Background: How do you prepare for that first time rounding with clinicians? What if you do not have a science background or your only medical experience is as a patient? What if you could attend a “mini med school” to familiarize yourself with medical terminology, physiology, anatomy, pharmacy, nursing theory – wait! Let’s just start with the medical lingo that you might hear at the bedside or in the hospital halls.

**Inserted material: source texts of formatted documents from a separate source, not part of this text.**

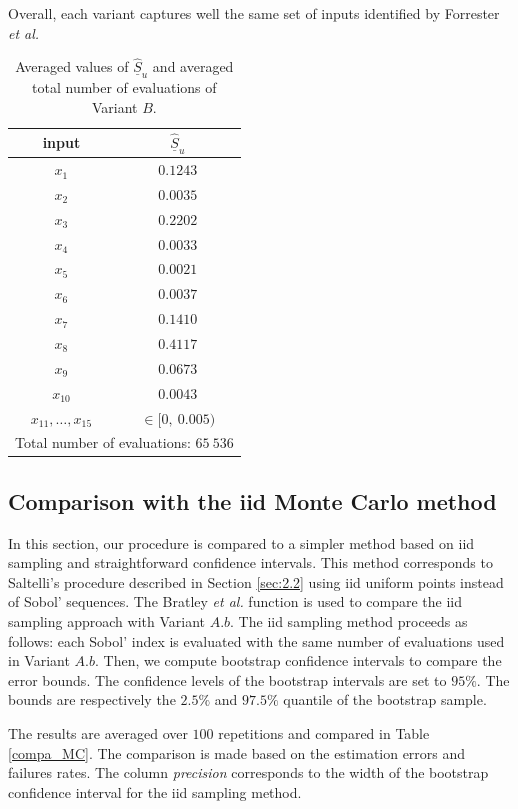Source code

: Overall, each variant captures well the same set of  inputs identified by Forrester \textit{et al.}
\begin{table}[t]
\caption{Averaged values of $\widehat{\underline{S}}_u$ and averaged total number of evaluations of Variant $B$.}
 \centering
\begin{tabular}{cc}
\hline
 input & $\widehat{\underline{S}}_u$ \\ \hline
 $x_1$ & $0.1243$ \\ \hline
 $x_2$ & $0.0035$ \\ \hline
 $x_3$ & $0.2202$ \\ \hline
 $x_4$ & $0.0033$ \\ \hline
 $x_5$ & $0.0021$ \\ \hline
 $x_6$ & $0.0037$ \\ \hline 
 $x_7$ & $0.1410$ \\ \hline
 $x_8$ & $0.4117$ \\ \hline
 $x_9$ & $0.0673$ \\ \hline
 $x_{10}$ & $0.0043$ \\ \hline
 $x_{11},\dots,x_{15}$ & $\in [0,\ 0.005)$ \\ \hline
 \hline
\multicolumn{2}{l}{Total number of evaluations: $65 \ 536$} \\ \hline 
\end{tabular}
\label{res.wing.B}
\end{table}

\subsection{Comparison with the iid Monte Carlo method}

In this section, our procedure is compared to a simpler \break method based on iid sampling and straightforward confidence intervals. This method corresponds to Saltelli's procedure described in Section \ref{sec:2.2} using iid uniform points instead of Sobol' sequences. The Bratley \textit{et al.} function is used to compare the iid sampling approach with Variant $A.b$. The iid sampling method proceeds as follows: each Sobol' index is evaluated with the same number of evaluations used in Variant $A.b$. Then, we compute bootstrap confidence intervals to compare the error bounds. The confidence levels of the bootstrap intervals are set to $95\%$. The bounds are respectively the $2.5\%$ and $97.5\%$ quantile of the bootstrap sample.  

The results are averaged over $100$ repetitions and compared in Table \ref{compa_MC}. The comparison is made based on the estimation errors and failures rates. The column \textit{precision} corresponds to the width of the bootstrap confidence interval for the iid sampling method.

Description: A mini med school for new medical librarians should teach you the basic prefixes, roots, and suffixes that make up the medical terminology that you will hear spoken among clinicians and noted in the medical record. Having a rudimentary understanding of value ranges for body temperature, pulse rate, respiration rate and blood pressure as well as common labs that patients undergo is handy when clinicians present you with their clinical questions and search requests. Refreshing your memory on the Greek and Latin vocabulary that you last used when studying for SAT/ACT tests will boost your comprehension as you search medical literature databases and scan article abstracts as well. Mini med school modules could be housed within the MEDLIB-Ed platform, and short quizzes and check-ins could be sent out monthly to reinforce deep learning.
Conclusion: A mini med school would benefit new medical librarians in many settings: hospitals, dental clinics, pharmaceutical firms, as well as academic health sciences. Lab values, anatomical terminology, and abbreviations found in clinical notes are not commonly taught in library science programs. Educating librarians on these topics could increase our value as members of a clinical team and make our searching more relevant to our requesters.